Former IDF general Yoav Galant, Israel’s housing minister, said Monday that despite Syrian President Bashar Assad’s use of chemical weapons against his own civilians, there was little chance the leader of the war-torn country would deploy them in an attack against Israel.
“Assad has proved that he is an unrestrained man, a war criminal who will do anything,” Galant told Army Radio, referring to last week’s chemical attack on a rebel-held village that killed nearly 90 civilians.
“However, he is using this weapon against helpless people who pose no threat to him, so in this regard, Israel is safe in the hands of the IDF,” he said.
“I think we should be vigilant, but the risk is not something that’s realistic at this time.”
Last week, a chemical attack in the rebel-held Syrian town of Khan Sheikhoun killed at least 87 civilians, including dozens of children.
Results from post-mortems performed on victims point to exposure to the deadly nerve agent sarin, according to Turkish health officials who treated some of the wounded.
Following the attack, a number of senior Israeli officials, including Prime Minister Benjamin Netanyahu, said they were “shocked and outraged” by the use of chemical weapons, but stopped short of calling for Israel to take any concrete measures.
Netanyahu has been outspoken in supporting US military action against the Syrian regime, following airstrikes on Thursday on the airfield from where the chemical attack was allegedly launched.
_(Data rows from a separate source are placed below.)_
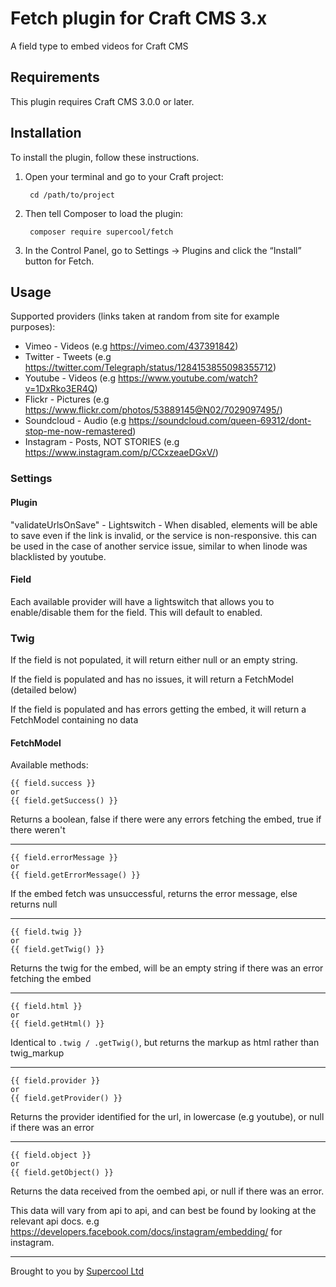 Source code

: # Fetch plugin for Craft CMS 3.x

A field type to embed videos for Craft CMS

## Requirements

This plugin requires Craft CMS 3.0.0 or later.

## Installation

To install the plugin, follow these instructions.

1. Open your terminal and go to your Craft project:

        cd /path/to/project

2. Then tell Composer to load the plugin:

        composer require supercool/fetch

3. In the Control Panel, go to Settings → Plugins and click the “Install” button for Fetch.


## Usage

Supported providers (links taken at random from site for example purposes):

* Vimeo - Videos (e.g https://vimeo.com/437391842)
* Twitter - Tweets (e.g https://twitter.com/Telegraph/status/1284153855098355712)
* Youtube - Videos (e.g https://www.youtube.com/watch?v=1DxRko3ER4Q)
* Flickr - Pictures (e.g https://www.flickr.com/photos/53889145@N02/7029097495/)
* Soundcloud - Audio (e.g https://soundcloud.com/queen-69312/dont-stop-me-now-remastered)
* Instagram - Posts, NOT STORIES (e.g https://www.instagram.com/p/CCxzeaeDGxV/)

### Settings

#### Plugin

"validateUrlsOnSave" - Lightswitch - When disabled, elements will be able to save even if the link is invalid, or the service is non-responsive.
this can be used in the case of another service issue, similar to when linode was blacklisted by youtube.

#### Field

Each available provider will have a lightswitch that allows you to enable/disable them for the field. This will default to enabled.


### Twig

If the field is not populated, it will return either null or an empty string.

If the field is populated and has no issues, it will return a FetchModel (detailed below)

If the field is populated and has errors getting the embed, it will return a FetchModel containing no data

#### FetchModel

Available methods:

```
{{ field.success }}
or
{{ field.getSuccess() }}
```
Returns a boolean, false if there were any errors fetching the embed, true if there weren't

***

```
{{ field.errorMessage }}
or
{{ field.getErrorMessage() }}
```
If the embed fetch was unsuccessful, returns the error message, else returns null

***

```
{{ field.twig }}
or
{{ field.getTwig() }}
```
Returns the twig for the embed, will be an empty string if there was an error fetching the embed

***

```
{{ field.html }}
or
{{ field.getHtml() }}
```
Identical to ```.twig / .getTwig()```, but returns the markup as html rather than twig_markup

***

```
{{ field.provider }}
or
{{ field.getProvider() }}
```
Returns the provider identified for the url, in lowercase (e.g youtube), or null if there was an error

***

```
{{ field.object }}
or
{{ field.getObject() }}
```
Returns the data received from the oembed api, or null if there was an error.

This data will vary from api to api, and can best be found by looking at the relevant api docs.
e.g https://developers.facebook.com/docs/instagram/embedding/ for instagram.

***


Brought to you by [Supercool Ltd](http://www.supercooldesign.co.uk/)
Israel has taken pains to stay out of the Syrian conflict, though it has reportedly carried out airstrikes against weapons transfers and has fired retaliatory missiles at Syrian army positions following stray fire into Israeli-held territory. Though other countries bordering Syria have taken in millions of refugees, Israel has kept its border shut and a plan to take in 100 Syrian orphan refugees reportedly fizzled out earlier this year.
Although it has not taken in any refugees, Israel says that since 2013, it has quietly treated 3,000 Syrian casualties who were spirited across the border into Israel by the IDF for medical treatment at special field hospitals or in Israeli medical centers.
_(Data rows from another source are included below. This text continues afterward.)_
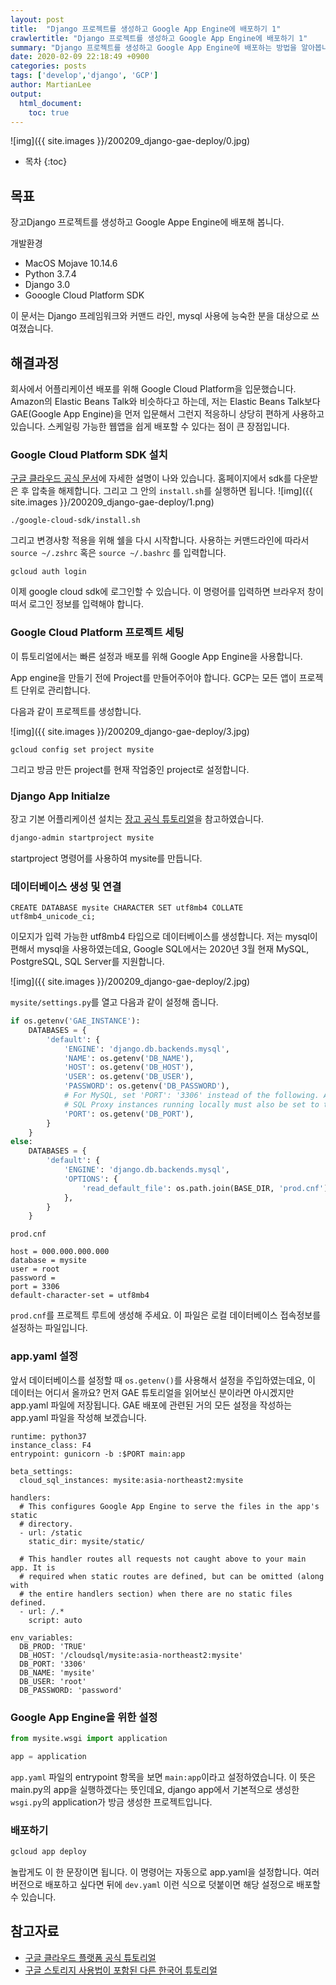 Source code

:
 ```yaml
---
layout: post
title:  "Django 프로젝트를 생성하고 Google App Engine에 배포하기 1"
crawlertitle: "Django 프로젝트를 생성하고 Google App Engine에 배포하기 1"
summary: "Django 프로젝트를 생성하고 Google App Engine에 배포하는 방법을 알아봅니다."
date: 2020-02-09 22:18:49 +0900
categories: posts
tags: ['develop','django', 'GCP']
author: MartianLee
output:
  html_document:
    toc: true
---
```


![img]({{ site.images }}/200209_django-gae-deploy/0.jpg)

* 목차
{:toc}

## 목표
장고Django 프로젝트를 생성하고 Google Appe Engine에 배포해 봅니다.

개발환경
* MacOS Mojave 10.14.6
* Python 3.7.4
* Django 3.0
* Gooogle Cloud Platform SDK

이 문서는 Django 프레임워크와 커맨드 라인, mysql 사용에 능숙한 분을 대상으로 쓰여졌습니다.

## 해결과정

회사에서 어플리케이션 배포를 위해 Google Cloud Platform을 입문했습니다. Amazon의 Elastic Beans Talk와 비슷하다고 하는데, 저는 Elastic Beans Talk보다 GAE(Google App Engine)을 먼저 입문해서 그런지 적응하니 상당히 편하게 사용하고 있습니다. 스케일링 가능한 웹앱을 쉽게 배포할 수 있다는 점이 큰 장점입니다.

### Google Cloud Platform SDK 설치
[구글 클라우드 공식 문서](https://cloud.google.com/sdk/docs/quickstarts)에 자세한 설명이 나와 있습니다. 홈페이지에서 sdk를 다운받은 후 압축을 해제합니다. 그리고 그 안의 ``install.sh``를 실행하면 됩니다.
![img]({{ site.images }}/200209_django-gae-deploy/1.png)
```
./google-cloud-sdk/install.sh
```
그리고 변경사항 적용을 위해 쉘을 다시 시작합니다. 사용하는 커맨드라인에 따라서 ``source ~/.zshrc`` 혹은 ``source ~/.bashrc`` 를 입력합니다.

```
gcloud auth login
```
이제 google cloud sdk에 로그인할 수 있습니다. 이 명령어를 입력하면 브라우저 창이 떠서 로그인 정보를 입력해야 합니다.

### Google Cloud Platform 프로젝트 세팅

이 튜토리얼에서는 빠른 설정과 배포를 위해 Google App Engine을 사용합니다.

App engine을 만들기 전에 Project를 만들어주어야 합니다. GCP는 모든 앱이 프로젝트 단위로 관리합니다.

다음과 같이 프로젝트를 생성합니다.

![img]({{ site.images }}/200209_django-gae-deploy/3.jpg)


```
gcloud config set project mysite
```

그리고 방금 만든 project를 현재 작업중인 project로 설정합니다.

### Django App Initialze
장고 기본 어플리케이션 설치는 [장고 공식 튜토리얼](https://docs.djangoproject.com/en/3.0/intro/tutorial01/)을 참고하였습니다.

```bash
django-admin startproject mysite
```
startproject 명령어를 사용하여 mysite를 만듭니다.


### 데이터베이스 생성 및 연결

```mysql
CREATE DATABASE mysite CHARACTER SET utf8mb4 COLLATE utf8mb4_unicode_ci;
```
이모지가 입력 가능한 utf8mb4 타입으로 데이터베이스를 생성합니다. 저는 mysql이 편해서 mysql을 사용하였는데요, Google SQL에서는 2020년 3월 현재 MySQL, PostgreSQL, SQL Server를 지원합니다.

![img]({{ site.images }}/200209_django-gae-deploy/2.jpg)

``mysite/settings.py``를 열고 다음과 같이 설정해 줍니다.

```python
if os.getenv('GAE_INSTANCE'):
    DATABASES = {
        'default': {
            'ENGINE': 'django.db.backends.mysql',
            'NAME': os.getenv('DB_NAME'),
            'HOST': os.getenv('DB_HOST'),
            'USER': os.getenv('DB_USER'),
            'PASSWORD': os.getenv('DB_PASSWORD'),
            # For MySQL, set 'PORT': '3306' instead of the following. Any Cloud
            # SQL Proxy instances running locally must also be set to tcp:3306.
            'PORT': os.getenv('DB_PORT'),
        }
    }
else:
    DATABASES = {
        'default': {
            'ENGINE': 'django.db.backends.mysql',
            'OPTIONS': {
                'read_default_file': os.path.join(BASE_DIR, 'prod.cnf'),
            },
        }
    }
```

``prod.cnf``
```
host = 000.000.000.000
database = mysite
user = root
password = 
port = 3306
default-character-set = utf8mb4
```
``prod.cnf``를 프로젝트 루트에 생성해 주세요. 이 파일은 로컬 데이터베이스 접속정보를 설정하는 파일입니다.

### app.yaml 설정

앞서 데이터베이스를 설정할 때 ``os.getenv()``를 사용해서 설정을 주입하였는데요, 이 데이터는 어디서 올까요? 먼저 GAE 튜토리얼을 읽어보신 분이라면 아시겠지만 app.yaml 파일에 저장됩니다. GAE 배포에 관련된 거의 모든 설정을 작성하는 app.yaml 파일을 작성해 보겠습니다.

```
runtime: python37
instance_class: F4
entrypoint: gunicorn -b :$PORT main:app

beta_settings:
  cloud_sql_instances: mysite:asia-northeast2:mysite

handlers:
  # This configures Google App Engine to serve the files in the app's static
  # directory.
  - url: /static
    static_dir: mysite/static/

  # This handler routes all requests not caught above to your main app. It is
  # required when static routes are defined, but can be omitted (along with
  # the entire handlers section) when there are no static files defined.
  - url: /.*
    script: auto

env_variables:
  DB_PROD: 'TRUE'
  DB_HOST: '/cloudsql/mysite:asia-northeast2:mysite'
  DB_PORT: '3306'
  DB_NAME: 'mysite'
  DB_USER: 'root'
  DB_PASSWORD: 'password'
```

### Google App Engine을 위한 설정

```python
from mysite.wsgi import application

app = application
```
``app.yaml`` 파일의 entrypoint 항목을 보면 ``main:app``이라고 설정하였습니다. 이 뜻은 main.py의 app을 실행하겠다는 뜻인데요, django app에서 기본적으로 생성한 ``wsgi.py``의 application가 방금 생성한 프로젝트입니다.

### 배포하기

```bash
gcloud app deploy
```
놀랍게도 이 한 문장이면 됩니다. 이 명령어는 자동으로 app.yaml을 설정합니다. 여러 버전으로 배포하고 싶다면 뒤에 ``dev.yaml`` 이런 식으로 덧붙이면 해당 설정으로 배포할 수 있습니다.

## 참고자료

* [구글 클라우드 플랫폼 공식 튜토리얼](https://cloud.google.com/gcp/getting-started/?hl=ko)
* [구글 스토리지 사용법이 포함된 다른 한국어 튜토리얼](https://amanokaze.github.io/blog/Construct-Django-Application-using-GAE-Storage/)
On Sunday, the IDF released video footage from Thursday of army medics treating seven Syrians wounded in their country’s civil war who were allowed to cross the border into Israel for medical treatment.
While the numbers are a tiny fraction of the hundreds of thousands of dead and wounded in the six-year Syrian war, both doctors and patients say the program has changed perceptions and helped ease tensions across the hostile border.
Israel and Syria remain officially in a state of war.